The basic setup for the span metrics connector is pretty straightforward. Below, you’ll find the configuration that’s used in a demo I created to demonstrate the span metrics connector. Once you’ve configured the span metrics connector itself, you need to include it as an exporter for the traces pipeline, and a receiver for the metrics pipeline. This configuration will have both the original tracing data and the metrics transformed from that data sent to an observability backend, which in this case is New Relic. 

receivers:
  otlp:
    protocols:
      grpc:
        endpoint: 0.0.0.0:4317
      http:
        endpoint: 0.0.0.0:4318

exporters:
  otlphttp:
    endpoint: https://otlp.nr-data.net:4318
    headers:
      api-key: 359516983ecc7f8ccff2913699fca09b272eNRAL
connectors:
  spanmetrics:
    histogram:
      explicit:
    dimensions: 
      - name: http.method
        default: "GET"
      - name: http.status_code
      
service:
  pipelines:
    traces:
      receivers: [otlp]
      exporters: [otlphttp, spanmetrics]
    metrics:
      receivers: [spanmetrics]
      exporters: [otlphttp]

You can find an example of this configuration here

Sampling

There’s a high chance that if you’re using distributed tracing you are using some form of sampling. Regardless of if you’re using head sampling, tail sampling, or both, it’s important to understand how to maximize the value of this process.
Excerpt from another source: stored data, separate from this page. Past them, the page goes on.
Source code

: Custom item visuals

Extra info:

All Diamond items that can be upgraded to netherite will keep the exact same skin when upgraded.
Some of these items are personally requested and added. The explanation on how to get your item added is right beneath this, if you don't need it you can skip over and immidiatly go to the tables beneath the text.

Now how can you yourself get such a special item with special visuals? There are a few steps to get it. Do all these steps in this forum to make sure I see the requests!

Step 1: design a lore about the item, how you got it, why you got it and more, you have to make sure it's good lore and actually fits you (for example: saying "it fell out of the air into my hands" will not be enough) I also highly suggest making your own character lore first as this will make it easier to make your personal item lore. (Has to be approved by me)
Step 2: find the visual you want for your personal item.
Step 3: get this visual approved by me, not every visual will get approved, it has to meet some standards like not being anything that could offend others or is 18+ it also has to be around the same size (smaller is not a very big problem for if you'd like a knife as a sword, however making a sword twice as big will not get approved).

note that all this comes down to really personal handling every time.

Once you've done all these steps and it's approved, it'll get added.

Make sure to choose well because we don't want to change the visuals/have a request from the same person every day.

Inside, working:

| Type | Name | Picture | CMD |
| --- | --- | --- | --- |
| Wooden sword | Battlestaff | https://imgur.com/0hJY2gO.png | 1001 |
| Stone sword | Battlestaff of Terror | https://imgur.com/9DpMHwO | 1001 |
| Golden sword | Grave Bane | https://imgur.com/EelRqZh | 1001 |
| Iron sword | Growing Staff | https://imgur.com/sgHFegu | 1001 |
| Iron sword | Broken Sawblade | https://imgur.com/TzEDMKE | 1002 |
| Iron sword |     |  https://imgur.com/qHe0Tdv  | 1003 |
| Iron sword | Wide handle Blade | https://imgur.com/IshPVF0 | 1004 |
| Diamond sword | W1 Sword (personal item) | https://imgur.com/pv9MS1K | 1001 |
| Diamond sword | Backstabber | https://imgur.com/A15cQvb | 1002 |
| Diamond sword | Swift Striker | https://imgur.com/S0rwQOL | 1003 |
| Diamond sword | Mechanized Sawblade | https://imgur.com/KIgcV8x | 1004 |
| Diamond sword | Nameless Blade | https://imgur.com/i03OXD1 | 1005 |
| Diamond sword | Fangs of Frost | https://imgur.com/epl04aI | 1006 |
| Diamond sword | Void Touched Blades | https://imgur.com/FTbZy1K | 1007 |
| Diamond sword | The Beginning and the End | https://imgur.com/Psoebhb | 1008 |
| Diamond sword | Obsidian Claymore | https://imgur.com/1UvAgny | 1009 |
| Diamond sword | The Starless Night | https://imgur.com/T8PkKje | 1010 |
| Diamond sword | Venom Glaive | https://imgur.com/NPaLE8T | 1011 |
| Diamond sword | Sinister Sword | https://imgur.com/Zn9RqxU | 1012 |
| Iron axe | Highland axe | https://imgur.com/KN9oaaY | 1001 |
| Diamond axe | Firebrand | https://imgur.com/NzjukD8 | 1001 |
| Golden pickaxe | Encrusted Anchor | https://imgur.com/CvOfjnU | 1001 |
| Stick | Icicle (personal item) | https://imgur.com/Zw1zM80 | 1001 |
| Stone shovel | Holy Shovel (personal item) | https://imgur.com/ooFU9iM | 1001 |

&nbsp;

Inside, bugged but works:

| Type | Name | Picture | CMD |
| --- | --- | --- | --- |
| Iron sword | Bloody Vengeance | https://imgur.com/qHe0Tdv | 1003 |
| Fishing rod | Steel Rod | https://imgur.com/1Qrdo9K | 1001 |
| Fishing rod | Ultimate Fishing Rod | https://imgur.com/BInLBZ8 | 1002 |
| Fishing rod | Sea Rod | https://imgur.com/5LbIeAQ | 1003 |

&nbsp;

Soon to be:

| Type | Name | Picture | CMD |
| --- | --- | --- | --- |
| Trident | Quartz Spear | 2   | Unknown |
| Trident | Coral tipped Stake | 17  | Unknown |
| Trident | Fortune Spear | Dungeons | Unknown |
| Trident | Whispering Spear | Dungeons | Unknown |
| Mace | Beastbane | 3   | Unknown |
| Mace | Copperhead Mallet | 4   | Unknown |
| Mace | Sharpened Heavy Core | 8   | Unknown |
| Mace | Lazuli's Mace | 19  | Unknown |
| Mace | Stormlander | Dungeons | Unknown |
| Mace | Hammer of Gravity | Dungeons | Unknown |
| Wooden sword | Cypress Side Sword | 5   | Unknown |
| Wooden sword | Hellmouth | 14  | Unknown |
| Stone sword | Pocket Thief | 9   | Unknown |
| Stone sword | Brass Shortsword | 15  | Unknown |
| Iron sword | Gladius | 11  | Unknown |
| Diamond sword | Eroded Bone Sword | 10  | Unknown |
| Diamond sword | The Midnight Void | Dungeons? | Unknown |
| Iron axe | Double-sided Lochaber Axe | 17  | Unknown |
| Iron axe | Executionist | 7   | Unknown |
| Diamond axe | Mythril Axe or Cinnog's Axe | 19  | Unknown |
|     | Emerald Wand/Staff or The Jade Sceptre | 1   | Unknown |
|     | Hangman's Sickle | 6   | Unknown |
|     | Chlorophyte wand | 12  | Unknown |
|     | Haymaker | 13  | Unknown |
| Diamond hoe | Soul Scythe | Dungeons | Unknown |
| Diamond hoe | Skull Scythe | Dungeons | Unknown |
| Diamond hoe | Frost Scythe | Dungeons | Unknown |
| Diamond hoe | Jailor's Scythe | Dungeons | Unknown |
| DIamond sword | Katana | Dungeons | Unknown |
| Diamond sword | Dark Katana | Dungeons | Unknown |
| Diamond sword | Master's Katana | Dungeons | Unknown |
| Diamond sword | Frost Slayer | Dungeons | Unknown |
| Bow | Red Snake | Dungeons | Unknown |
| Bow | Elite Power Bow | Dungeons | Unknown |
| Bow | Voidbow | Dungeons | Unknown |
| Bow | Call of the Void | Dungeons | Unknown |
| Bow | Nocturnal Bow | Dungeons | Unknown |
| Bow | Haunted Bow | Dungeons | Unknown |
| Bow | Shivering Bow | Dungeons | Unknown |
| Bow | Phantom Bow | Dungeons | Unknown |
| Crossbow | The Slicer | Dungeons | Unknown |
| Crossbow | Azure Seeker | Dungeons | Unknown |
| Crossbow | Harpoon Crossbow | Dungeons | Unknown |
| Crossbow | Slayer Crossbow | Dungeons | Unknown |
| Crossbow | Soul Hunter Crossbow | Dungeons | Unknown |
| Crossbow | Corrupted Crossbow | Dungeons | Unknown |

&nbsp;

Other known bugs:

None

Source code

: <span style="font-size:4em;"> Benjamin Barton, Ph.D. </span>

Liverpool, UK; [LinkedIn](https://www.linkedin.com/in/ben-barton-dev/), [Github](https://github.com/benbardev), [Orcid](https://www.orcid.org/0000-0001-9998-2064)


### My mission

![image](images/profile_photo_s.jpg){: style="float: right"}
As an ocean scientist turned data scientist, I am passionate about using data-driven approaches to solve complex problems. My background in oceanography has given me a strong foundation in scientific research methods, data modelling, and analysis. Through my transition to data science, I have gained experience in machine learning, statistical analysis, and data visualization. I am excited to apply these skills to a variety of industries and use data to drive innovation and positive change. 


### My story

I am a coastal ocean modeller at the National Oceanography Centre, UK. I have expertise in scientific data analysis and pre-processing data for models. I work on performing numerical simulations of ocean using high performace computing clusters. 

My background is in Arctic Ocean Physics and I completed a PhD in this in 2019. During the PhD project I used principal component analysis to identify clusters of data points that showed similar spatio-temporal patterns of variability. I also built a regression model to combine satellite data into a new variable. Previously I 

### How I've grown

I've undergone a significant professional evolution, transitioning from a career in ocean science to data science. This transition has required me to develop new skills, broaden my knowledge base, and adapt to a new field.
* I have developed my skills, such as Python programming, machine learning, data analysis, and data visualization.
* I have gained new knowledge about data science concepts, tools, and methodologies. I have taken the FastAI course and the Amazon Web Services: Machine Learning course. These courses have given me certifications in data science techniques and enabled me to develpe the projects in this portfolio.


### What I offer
Implementing span metrics connector with head-based sampling

The OpenTelemetry default sampler is a composite of two samplers: the ParentBased sampler, which has a required parameter for which sampler to use for root spans; and, in this case, the default, which is the AlwaysOn sampler. As its name implies, the AlwaysOn sampler will always sample a span with a parent span. With the default, you will get metrics from all traces sent to the collector when using the span metrics connector. Making adjustments to the default sampler configuration will affect the accuracy of metrics transformed from the sampled trace data. If you want to get metrics from all your traces and still sample your trace data you can implement the probabilistic sampling processor. This processor, by default, samples tracing data at a percentage based on traceId hashing.

You can find an example of this configuration here

Implementing span metrics connector with tail-based sampling

Tail sampling gives you the option to sample your traces based on specific criteria derived from different parts of a trace. Using this technique you can transform all your traces into metrics, and then sample only interesting traces. This provides the most control over cost, but with control comes difficulty in the implementation and operation of tail sampling. In the demo provided, we make use of another connector. The forward connector is used to forward data from one pipeline to another. This allows us to get metrics from all traces and then forward them to a second tracing pipeline where our sampling policies are applied before exporting to an observability backend.

You can find an example of this configuration here

Conclusion

The transformation of distributed traces into metrics offers a powerful method for enhancing observability and monitoring strategies. This practice not only provides a more efficient way to manage telemetry data but also ensures that organizations can maintain high levels of system performance and reliability. Adopting this approach can lead to significant cost savings and a better understanding of system performance, ultimately improving service quality and customer satisfaction.

When it comes to your observability strategy, distributed traces and metrics both play an important role. Learning how to leverage their unique strengths and weaknesses will help you get the most value from your telemetry data.